FishBase helped shrink a fossil fish

The fossil fish ‘Dunkleosteus terrelli’, a predatory fish that terrorized the seas some 370 million years ago, and reputed for their alleged enormous size, were much smaller than originally presumed,  new study in Multidisciplinary Digital Publishing Institute reveals.

Previous estimate of length for this fish ranged from 5 to 10 m, but they were not based on rigorous statistical analysis, of their head and chest, which are their only part preserved in the fossil record. The new study generated new estimates for D. terrelli based on a new metric, the “orbit-opercular length,” which reduced the estimated length of this fossil fish to almost half than originally assumed, with an average size of 3.4 m for adults, and a maximum length of 4.1 m.

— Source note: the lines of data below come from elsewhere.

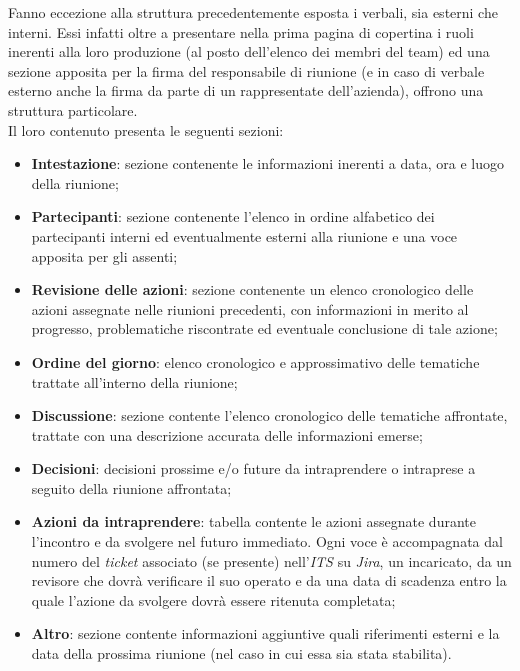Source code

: \documentclass[10pt, a4paper]{article}
\begin{document}
    Fanno eccezione alla struttura precedentemente esposta i verbali, sia esterni che interni. Essi infatti oltre a 
    presentare nella prima pagina di copertina i ruoli inerenti alla loro produzione (al posto dell'elenco dei membri del team) ed una 
    sezione apposita per la firma del responsabile di riunione (e in caso di verbale esterno anche la firma da parte di un rappresentate 
    dell'azienda), offrono una struttura particolare.\\
    Il loro contenuto presenta le seguenti sezioni:
    \begin{itemize}
        \item \textbf{Intestazione}: sezione contenente le informazioni inerenti a data, ora e luogo della riunione;
        \item \textbf{Partecipanti}: sezione contenente l'elenco in ordine alfabetico dei partecipanti interni ed eventualmente esterni 
        alla riunione e una voce apposita per gli assenti;
        \item \textbf{Revisione delle azioni}: sezione contenente un elenco cronologico delle azioni assegnate nelle riunioni precedenti, 
        con informazioni in merito al progresso, problematiche riscontrate ed eventuale conclusione di tale azione;
        \item \textbf{Ordine del giorno}: elenco cronologico e approssimativo delle tematiche trattate all'interno della riunione;
        \item \textbf{Discussione}: sezione contente l'elenco cronologico delle tematiche affrontate, trattate con una descrizione accurata 
        delle informazioni emerse;
        \item \textbf{Decisioni}: decisioni prossime e/o future da intraprendere o intraprese a seguito della riunione affrontata;
        \item \textbf{Azioni da intraprendere}: tabella contente le azioni assegnate durante l'incontro e da svolgere nel futuro immediato. 
        Ogni voce è accompagnata dal numero del \textit{ticket} associato (se presente) nell'\textit{ITS\pg} su \textit{Jira\pg}, un incaricato, da un 
        revisore che dovrà verificare il suo operato e da una data di scadenza entro la quale l'azione da svolgere dovrà essere ritenuta 
        completata;
        \item \textbf{Altro}: sezione contente informazioni aggiuntive quali riferimenti esterni e la data della prossima riunione 
        (nel caso in cui essa sia stata stabilita).
    \end{itemize}    
    
\end{document}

Graphical abstract of the paper ‘A Devonian Fish Tale: A New Method of Body Length Estimation Suggests Much Smaller Sizes for Dunkleosteus terrelli (Placodermi: Arthrodira)’

The new method used a large dataset of 3169 observations for 972 species of ancient and extant fishes, with J.E. Randall’s “Collection of 10,000 Large-Format Photos (Slides) of Dead Fishes” included and accessed from FishBase. 

“An interesting fish tale in which FishBase helped in reducing a Devonian monster fish to size,” Daniel Pauly, not involved in the study, remarked. “Now, its size has ceased to be an anomaly that the Gill Oxygen Limitation Theory would have problems accommodating,” says Pauly, the creator of this theory, and co-creator of FishBase.

The paper “A Devonian Fish Tale: A New Method of Body Length Estimation Suggests Much Smaller Sizes for Dunkleosteus terrelli (Placodermi: Arthrodira)” was published in Multidisciplinary Digital Publishing Institute (MDPI), doi: doi.org/10.3390/d15030318.